--- Record excerpts ---
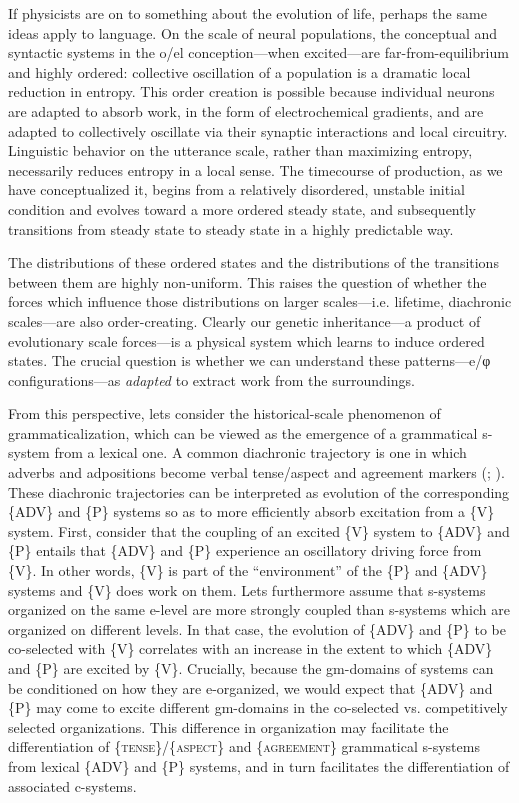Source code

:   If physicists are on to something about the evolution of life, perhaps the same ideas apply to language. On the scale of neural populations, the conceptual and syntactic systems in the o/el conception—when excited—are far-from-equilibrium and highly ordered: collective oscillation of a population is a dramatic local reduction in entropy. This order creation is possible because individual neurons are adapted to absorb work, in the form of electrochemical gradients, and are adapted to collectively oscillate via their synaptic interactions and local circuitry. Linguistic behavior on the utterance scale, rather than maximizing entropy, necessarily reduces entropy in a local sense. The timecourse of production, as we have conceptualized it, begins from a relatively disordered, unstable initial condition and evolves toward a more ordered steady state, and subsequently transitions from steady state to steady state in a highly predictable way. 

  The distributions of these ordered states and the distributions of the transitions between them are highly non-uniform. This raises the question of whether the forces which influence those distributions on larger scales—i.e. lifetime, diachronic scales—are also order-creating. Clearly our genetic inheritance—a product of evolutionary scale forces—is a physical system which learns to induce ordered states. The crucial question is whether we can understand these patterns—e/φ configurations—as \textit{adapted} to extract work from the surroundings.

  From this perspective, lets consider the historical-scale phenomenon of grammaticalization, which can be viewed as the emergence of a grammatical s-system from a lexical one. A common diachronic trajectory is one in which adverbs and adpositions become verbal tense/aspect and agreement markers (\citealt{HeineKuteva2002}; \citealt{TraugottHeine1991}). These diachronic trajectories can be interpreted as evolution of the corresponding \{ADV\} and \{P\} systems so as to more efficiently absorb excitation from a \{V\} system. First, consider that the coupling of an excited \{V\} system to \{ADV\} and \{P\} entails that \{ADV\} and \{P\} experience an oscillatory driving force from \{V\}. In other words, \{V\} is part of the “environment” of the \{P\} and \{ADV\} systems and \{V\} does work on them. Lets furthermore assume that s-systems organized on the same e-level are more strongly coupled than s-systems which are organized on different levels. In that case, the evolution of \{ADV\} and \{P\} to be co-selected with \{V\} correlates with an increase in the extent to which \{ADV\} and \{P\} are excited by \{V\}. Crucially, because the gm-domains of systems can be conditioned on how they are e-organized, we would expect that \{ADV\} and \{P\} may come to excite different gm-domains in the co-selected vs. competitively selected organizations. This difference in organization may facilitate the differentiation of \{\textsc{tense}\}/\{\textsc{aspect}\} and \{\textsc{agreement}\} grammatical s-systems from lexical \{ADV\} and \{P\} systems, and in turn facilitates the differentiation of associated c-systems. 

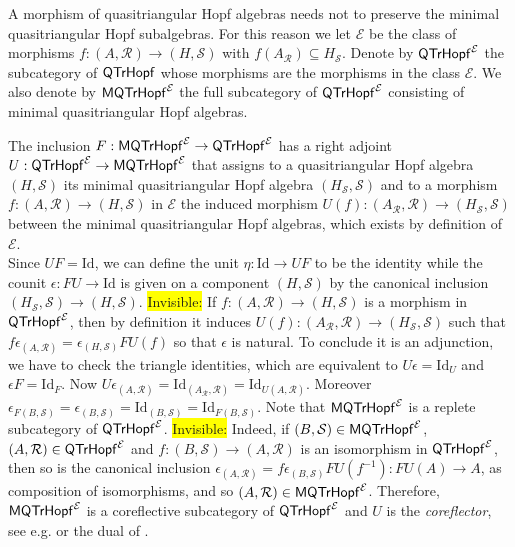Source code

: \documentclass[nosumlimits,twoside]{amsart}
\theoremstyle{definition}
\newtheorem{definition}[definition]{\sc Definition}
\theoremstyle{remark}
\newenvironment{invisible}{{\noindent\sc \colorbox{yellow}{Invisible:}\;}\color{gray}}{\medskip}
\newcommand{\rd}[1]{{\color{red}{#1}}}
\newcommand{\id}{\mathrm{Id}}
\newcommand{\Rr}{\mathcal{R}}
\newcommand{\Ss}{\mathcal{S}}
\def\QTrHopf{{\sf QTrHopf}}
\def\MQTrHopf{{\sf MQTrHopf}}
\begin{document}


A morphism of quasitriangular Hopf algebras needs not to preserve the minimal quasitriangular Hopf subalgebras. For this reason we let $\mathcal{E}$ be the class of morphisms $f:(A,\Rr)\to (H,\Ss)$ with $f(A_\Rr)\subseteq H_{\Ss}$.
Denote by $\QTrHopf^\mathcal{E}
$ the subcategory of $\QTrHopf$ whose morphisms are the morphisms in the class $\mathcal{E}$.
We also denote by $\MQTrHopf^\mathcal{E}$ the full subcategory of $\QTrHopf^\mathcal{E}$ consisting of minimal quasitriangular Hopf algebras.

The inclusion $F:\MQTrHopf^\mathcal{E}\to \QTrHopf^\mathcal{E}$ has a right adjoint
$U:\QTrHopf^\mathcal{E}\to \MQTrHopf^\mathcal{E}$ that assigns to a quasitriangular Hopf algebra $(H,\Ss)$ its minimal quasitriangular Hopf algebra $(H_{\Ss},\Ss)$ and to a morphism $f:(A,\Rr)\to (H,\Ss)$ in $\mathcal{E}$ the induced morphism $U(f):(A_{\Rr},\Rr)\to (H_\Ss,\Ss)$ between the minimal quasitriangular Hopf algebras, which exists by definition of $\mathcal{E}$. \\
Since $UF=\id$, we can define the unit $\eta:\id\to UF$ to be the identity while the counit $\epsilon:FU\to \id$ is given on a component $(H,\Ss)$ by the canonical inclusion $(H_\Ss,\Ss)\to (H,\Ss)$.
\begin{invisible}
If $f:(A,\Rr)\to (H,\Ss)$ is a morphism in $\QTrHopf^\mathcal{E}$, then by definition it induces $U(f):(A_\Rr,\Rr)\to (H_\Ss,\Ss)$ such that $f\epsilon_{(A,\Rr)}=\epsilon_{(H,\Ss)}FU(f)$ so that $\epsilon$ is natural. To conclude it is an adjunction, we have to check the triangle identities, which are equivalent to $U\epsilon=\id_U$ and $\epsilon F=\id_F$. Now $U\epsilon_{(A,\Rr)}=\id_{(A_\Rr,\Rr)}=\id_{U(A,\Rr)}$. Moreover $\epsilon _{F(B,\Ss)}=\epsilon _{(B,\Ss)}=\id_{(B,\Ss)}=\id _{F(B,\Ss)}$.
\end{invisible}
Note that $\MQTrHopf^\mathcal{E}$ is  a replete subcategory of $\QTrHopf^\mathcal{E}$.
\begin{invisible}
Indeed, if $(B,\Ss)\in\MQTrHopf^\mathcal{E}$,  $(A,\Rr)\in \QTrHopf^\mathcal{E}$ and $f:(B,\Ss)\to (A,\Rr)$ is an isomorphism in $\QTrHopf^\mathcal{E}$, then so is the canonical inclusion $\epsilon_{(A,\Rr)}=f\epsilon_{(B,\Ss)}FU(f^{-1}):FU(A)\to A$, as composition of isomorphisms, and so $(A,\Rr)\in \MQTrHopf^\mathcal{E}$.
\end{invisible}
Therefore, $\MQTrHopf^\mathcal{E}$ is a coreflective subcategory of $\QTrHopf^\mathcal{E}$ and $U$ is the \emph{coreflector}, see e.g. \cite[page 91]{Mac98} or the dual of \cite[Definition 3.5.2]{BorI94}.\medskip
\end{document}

...

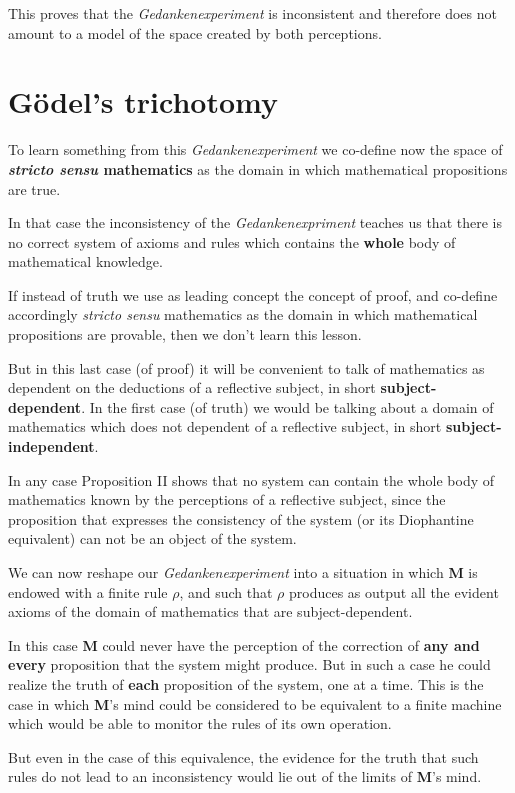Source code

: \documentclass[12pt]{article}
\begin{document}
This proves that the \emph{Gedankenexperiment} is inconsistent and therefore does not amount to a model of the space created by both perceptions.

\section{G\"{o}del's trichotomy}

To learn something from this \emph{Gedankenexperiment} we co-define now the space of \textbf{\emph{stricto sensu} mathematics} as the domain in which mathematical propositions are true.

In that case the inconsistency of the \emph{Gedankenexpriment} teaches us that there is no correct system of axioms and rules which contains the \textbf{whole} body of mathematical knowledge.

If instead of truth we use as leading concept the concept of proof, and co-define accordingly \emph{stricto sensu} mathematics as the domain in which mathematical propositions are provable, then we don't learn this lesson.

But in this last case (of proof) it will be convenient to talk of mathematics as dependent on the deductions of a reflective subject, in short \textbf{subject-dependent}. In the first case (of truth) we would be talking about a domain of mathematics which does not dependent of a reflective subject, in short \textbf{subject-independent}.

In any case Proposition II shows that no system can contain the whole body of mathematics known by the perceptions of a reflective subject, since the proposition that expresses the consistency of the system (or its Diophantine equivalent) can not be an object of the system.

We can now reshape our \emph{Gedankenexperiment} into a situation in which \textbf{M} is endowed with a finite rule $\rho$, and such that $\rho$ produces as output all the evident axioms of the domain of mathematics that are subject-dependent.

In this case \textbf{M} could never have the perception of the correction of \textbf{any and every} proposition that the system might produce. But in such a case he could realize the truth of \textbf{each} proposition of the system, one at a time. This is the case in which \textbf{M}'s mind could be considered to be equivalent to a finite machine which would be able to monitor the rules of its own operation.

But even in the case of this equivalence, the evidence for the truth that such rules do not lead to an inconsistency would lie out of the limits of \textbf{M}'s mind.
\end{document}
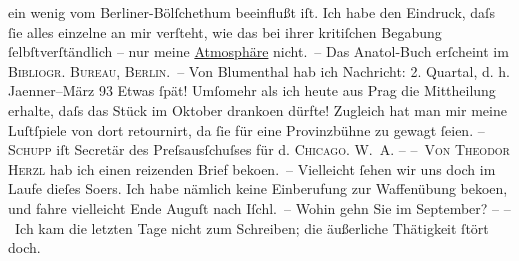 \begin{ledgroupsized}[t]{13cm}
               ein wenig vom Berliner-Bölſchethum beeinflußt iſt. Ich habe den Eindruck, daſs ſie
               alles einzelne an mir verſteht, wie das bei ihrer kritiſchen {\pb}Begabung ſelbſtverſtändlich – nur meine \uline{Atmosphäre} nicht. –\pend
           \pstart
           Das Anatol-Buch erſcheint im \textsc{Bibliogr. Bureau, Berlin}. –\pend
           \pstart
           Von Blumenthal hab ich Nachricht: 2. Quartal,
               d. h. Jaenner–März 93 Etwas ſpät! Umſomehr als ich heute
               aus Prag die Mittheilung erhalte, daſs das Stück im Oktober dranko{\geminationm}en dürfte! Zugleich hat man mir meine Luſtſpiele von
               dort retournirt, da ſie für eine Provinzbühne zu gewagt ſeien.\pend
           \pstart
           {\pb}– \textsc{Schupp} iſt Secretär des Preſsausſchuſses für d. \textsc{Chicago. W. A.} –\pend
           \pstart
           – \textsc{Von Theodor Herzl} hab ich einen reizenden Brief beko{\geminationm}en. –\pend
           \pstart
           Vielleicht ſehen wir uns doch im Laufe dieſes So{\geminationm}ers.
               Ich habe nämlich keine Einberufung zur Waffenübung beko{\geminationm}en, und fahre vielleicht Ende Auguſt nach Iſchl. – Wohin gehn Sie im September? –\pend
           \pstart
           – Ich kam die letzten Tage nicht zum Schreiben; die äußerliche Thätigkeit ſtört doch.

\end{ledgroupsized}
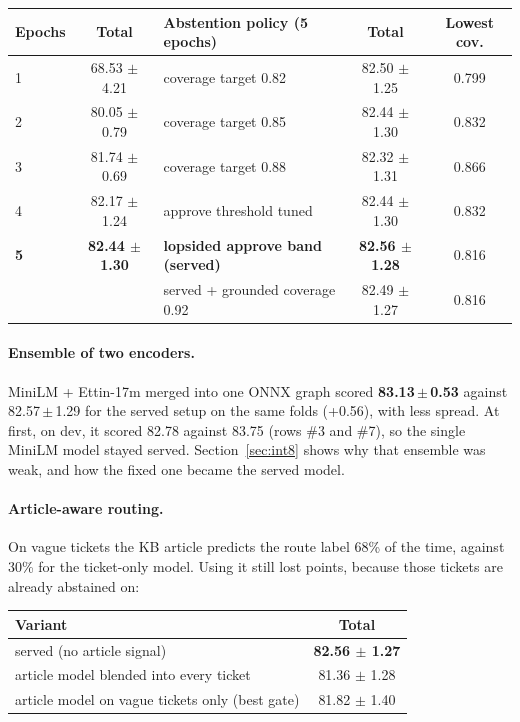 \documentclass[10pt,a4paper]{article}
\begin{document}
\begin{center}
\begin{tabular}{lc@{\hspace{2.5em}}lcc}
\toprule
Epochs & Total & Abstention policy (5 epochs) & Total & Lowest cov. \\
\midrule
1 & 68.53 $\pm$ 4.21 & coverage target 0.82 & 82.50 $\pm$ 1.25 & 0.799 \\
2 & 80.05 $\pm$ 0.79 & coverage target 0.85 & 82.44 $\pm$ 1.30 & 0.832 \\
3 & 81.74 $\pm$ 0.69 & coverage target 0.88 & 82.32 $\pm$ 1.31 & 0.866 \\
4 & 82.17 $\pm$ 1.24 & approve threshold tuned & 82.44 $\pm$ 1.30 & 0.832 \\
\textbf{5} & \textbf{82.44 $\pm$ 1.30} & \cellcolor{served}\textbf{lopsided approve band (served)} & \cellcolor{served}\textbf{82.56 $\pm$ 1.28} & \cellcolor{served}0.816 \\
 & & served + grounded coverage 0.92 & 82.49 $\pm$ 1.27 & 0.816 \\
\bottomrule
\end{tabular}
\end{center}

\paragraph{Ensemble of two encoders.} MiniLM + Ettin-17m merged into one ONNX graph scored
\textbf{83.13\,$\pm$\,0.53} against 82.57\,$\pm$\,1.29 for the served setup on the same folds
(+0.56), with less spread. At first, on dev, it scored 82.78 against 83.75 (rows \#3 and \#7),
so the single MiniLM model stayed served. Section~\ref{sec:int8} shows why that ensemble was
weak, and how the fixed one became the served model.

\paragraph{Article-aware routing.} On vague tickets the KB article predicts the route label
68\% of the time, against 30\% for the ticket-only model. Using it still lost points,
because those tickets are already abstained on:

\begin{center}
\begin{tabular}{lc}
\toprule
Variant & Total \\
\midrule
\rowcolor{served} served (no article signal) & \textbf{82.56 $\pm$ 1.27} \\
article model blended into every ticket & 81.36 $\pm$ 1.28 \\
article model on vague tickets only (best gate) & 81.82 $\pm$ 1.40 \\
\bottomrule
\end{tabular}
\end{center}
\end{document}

---

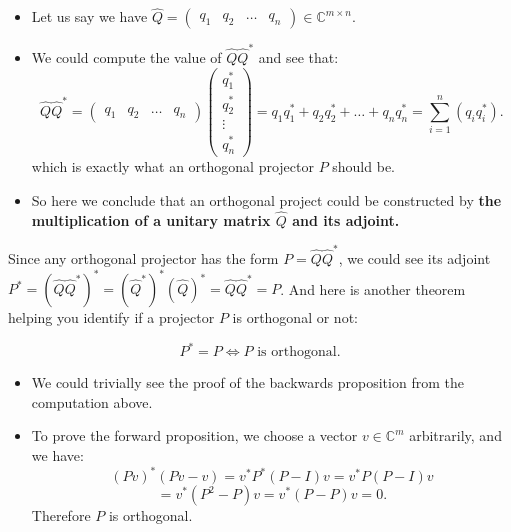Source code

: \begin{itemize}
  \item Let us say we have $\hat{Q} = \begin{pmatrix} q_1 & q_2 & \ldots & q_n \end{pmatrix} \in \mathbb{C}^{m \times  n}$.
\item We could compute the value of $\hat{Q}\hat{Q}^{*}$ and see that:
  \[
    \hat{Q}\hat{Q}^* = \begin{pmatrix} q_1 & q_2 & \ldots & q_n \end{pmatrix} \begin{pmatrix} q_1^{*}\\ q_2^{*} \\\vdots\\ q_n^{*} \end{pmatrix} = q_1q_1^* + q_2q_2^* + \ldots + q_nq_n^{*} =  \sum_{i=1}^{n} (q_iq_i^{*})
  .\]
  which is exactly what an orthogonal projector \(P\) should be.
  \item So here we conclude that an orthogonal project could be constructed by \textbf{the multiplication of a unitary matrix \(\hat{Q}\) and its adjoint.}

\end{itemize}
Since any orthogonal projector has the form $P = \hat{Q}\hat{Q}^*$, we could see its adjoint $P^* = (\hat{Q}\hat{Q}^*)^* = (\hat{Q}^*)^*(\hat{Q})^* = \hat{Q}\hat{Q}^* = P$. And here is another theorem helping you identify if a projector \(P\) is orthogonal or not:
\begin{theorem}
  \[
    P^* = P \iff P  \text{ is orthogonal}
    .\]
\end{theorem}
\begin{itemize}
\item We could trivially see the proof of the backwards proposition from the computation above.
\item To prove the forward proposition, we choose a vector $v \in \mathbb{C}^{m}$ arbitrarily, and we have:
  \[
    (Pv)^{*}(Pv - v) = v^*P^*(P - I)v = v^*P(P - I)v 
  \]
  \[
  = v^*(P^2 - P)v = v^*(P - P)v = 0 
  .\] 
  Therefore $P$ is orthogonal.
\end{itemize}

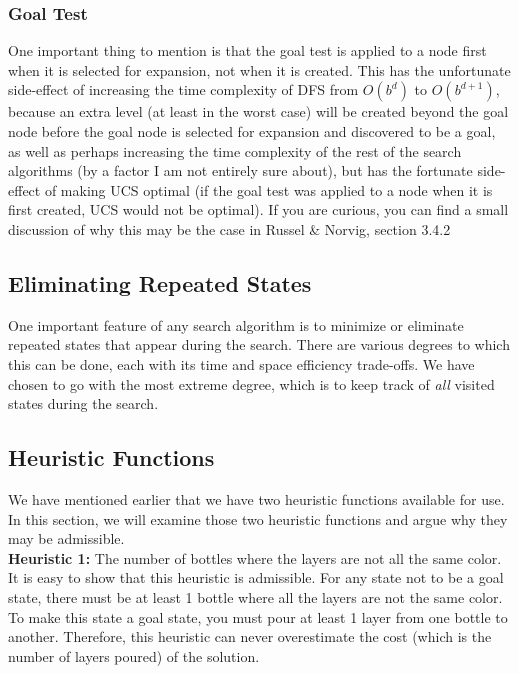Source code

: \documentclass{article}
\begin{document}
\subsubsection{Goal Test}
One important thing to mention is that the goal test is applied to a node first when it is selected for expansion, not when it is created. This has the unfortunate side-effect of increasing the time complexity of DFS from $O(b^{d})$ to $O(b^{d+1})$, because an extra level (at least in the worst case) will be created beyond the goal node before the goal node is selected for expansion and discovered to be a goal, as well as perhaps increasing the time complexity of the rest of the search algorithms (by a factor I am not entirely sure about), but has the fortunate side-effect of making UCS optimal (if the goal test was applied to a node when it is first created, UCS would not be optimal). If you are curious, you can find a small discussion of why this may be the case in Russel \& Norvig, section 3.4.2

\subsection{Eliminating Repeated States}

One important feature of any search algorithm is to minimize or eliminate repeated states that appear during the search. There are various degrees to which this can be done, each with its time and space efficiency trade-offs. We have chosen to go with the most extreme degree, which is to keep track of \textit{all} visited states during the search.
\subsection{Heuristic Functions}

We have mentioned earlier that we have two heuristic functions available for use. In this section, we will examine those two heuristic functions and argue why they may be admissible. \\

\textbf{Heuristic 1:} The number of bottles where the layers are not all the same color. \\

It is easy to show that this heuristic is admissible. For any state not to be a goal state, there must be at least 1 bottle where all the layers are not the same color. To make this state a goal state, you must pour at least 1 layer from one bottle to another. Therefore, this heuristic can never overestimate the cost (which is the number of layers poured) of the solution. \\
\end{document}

--- Work to complete ---
Where the word "target" appears in a line of the entries, copy that line.

--- Answer for the task ---
1 & 68.53 $\pm$ 4.21 & coverage target 0.82 & 82.50 $\pm$ 1.25 & 0.799 \\
2 & 80.05 $\pm$ 0.79 & coverage target 0.85 & 82.44 $\pm$ 1.30 & 0.832 \\
3 & 81.74 $\pm$ 0.69 & coverage target 0.88 & 82.32 $\pm$ 1.31 & 0.866 \\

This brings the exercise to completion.